Text: RoadRUNNER Staff • Photography: RoadRUNNER Staff

Shenandoah to the Great Smoky Mountains

The great American road trip is an enduring mental image that has launched many two-wheeled adventures to parts known and unknown. But everyday responsibilities and family commitments often mean that motorcycle outings don’t venture far from your own backyard. A multi-day motorcycle excursion can be just the thing to rejuvenate a rider both physically and mentally. And, of course, long distance motorcycle touring on an iconic American road can’t get any better than on the made-for-touring Honda Gold Wing. Equally matched in comfort and reliability, one will enjoy the riding experience just as much as the wonderful people and places encountered along the way.

The East Coast’s favorite scenic byway was born out of the very depths of America’s Great Depression. In the 1930s people needed work and the country needed a spectacular roadway to connect two of its most popular national parks: Shenandoah National Park in Virginia and the Great Smoky Mountains National Park in North Carolina. This New Deal project’s aesthetic goal was to build a limited access parkway, which blended harmoniously with the Blue Ridge Mountain topography. And, at the same time it was to provide travelers with a full menu of recreational pursuits. The result was a 469-mile-long national treasure with 12 visitor centers, 12 developed picnic areas, 275 parking turnouts with stunning scenic overlooks, 26 tunnels, a peak elevation of 6,053 feet, parks, hiking trails, museums, and sought after vacation-destinations such as Asheville, NC.
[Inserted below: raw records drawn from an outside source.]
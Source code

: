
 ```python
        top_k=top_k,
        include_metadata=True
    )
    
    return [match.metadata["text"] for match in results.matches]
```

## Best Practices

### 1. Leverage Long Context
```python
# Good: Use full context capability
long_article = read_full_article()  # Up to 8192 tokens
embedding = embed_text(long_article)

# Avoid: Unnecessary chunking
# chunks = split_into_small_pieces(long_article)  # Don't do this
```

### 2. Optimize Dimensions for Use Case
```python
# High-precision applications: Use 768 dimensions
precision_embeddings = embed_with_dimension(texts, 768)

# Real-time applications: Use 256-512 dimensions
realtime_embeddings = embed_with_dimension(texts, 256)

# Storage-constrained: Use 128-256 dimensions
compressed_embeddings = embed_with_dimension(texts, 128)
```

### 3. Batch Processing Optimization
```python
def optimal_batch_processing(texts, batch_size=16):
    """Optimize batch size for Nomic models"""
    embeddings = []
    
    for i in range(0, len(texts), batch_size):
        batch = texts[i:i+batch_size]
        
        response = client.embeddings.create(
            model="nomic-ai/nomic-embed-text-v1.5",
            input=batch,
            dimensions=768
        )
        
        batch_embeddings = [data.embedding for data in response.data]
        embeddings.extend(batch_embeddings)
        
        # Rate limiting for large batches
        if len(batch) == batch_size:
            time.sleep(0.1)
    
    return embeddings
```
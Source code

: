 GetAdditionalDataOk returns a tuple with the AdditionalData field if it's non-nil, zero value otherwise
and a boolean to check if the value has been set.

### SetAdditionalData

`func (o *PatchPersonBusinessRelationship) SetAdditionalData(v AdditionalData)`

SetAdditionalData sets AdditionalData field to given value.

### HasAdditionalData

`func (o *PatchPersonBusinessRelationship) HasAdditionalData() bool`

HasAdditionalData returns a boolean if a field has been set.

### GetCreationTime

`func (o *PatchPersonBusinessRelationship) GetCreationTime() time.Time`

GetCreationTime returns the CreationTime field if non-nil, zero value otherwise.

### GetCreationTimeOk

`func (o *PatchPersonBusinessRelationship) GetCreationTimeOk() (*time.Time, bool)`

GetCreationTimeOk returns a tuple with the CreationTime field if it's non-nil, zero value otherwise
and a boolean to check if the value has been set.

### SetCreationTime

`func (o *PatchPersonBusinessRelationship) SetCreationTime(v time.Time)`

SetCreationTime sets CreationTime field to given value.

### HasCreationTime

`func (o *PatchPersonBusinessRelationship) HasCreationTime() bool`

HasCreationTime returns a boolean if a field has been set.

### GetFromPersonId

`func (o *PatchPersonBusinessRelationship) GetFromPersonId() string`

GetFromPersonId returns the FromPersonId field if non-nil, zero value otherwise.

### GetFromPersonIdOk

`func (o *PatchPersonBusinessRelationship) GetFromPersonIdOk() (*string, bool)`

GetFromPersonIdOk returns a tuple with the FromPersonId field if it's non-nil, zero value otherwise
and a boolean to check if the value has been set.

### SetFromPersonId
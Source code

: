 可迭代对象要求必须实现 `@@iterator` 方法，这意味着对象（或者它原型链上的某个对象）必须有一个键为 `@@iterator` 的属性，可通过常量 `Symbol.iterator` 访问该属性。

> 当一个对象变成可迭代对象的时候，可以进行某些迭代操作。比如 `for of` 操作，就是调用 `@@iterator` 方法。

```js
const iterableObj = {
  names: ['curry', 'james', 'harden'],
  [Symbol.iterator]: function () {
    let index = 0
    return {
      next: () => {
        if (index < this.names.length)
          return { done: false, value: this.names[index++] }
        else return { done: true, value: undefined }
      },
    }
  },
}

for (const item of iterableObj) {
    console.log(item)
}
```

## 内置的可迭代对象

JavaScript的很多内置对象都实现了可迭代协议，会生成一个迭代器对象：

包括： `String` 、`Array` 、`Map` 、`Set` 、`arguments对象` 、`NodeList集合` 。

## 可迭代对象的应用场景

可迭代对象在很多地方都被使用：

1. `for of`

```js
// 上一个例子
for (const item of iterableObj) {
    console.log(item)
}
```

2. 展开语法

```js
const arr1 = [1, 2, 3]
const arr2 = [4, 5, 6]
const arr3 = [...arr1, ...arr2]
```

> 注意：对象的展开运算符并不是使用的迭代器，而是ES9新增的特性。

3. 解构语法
In warmer months, the Blue Ridge Parkway flows with a steady stream of motorcyclists enjoying its many recreational and aesthetic pleasures. There seem to be no strangers among the multitude of riders on this “almost Heaven” byway. Spirited conversations naturally spring forth at turnouts, service stops, and restaurants. From beginning to end, the riding affair is simply one big journey with like-minded folks.

Points of Interest

  1. Humpback Rocks (MP 5.8)
    Visitors can learn firsthand about early mountain pioneers as they visit the museum and log cabin, and take a walk through a traditional mountain farmstead. In the summer, park rangers demonstrate local crafts on-site. There are numerous hiking trails and overnight camping at nearby Sherando Lake.
  2. Mountain Industry Trail and Mabry Mill (MP 176.1)
    Mabry Mill is one of the most frequented and photographed spots on the BRP. The half-mile Mountain Industry Trail showcases buildings, farm implements, a whiskey still, crafts, and other artifacts typical of early 20th century Appalachian life. And, of course, there is the restored water wheel-driven gristmill and sawmill.
  3. Blowing Rock, NC (MP 291.9)
    At 4,000 feet above sea level, Blowing Rock sits atop the Eastern Continental Divide. This charming Appalachian village is chock-full of shopping and dining options, educational exhibits, and impressive vistas including Grandfather Mountain. Nearby activities include rock climbing, fishing, canoeing, horseback riding, and seasonal festivals.
  4. Mount Mitchell State Park (MP 355.4)
    Mount Mitchell State Park includes its namesake 6,684-foot peak, the highest point east of the Mississippi River. Visitor amenities include campgrounds, a museum, a hiking trail to the observation platform at the summit, and a restaurant for human fuel and steaming hot drinks to ward off the mountain chill.
  5. Wheels Through Time Museum (Exit BRP at MP 455.7)
    Several miles north of the BRP on Route U.S. 19 in Maggie Valley, NC, resides a unique assembly of several hundred historic American motorcycles. What’s in the Barn TV personality, Dale Walksler, presides over the museum’s exclusive collection and often can be spotted inside recounting the fascinating history of specific bikes to spellbound visitors.
  6. Great Smoky Mountains National Park
    (Exit BRP at Southern Terminus) After exiting the BRP, follow U.S. 441 through the panoramic splendor of America’s most visited national park. This route also allows riders to encounter a rare 360 degree curve. And, Clingmans Dome Road whisks them up a sinuous path to the summit—a fun ride on the Gold Wing! A short hike leads to the observation deck with expansive vistas. More adventurous hikers can test themselves on a particularly rocky and remote section of the Appalachian Trail within the park.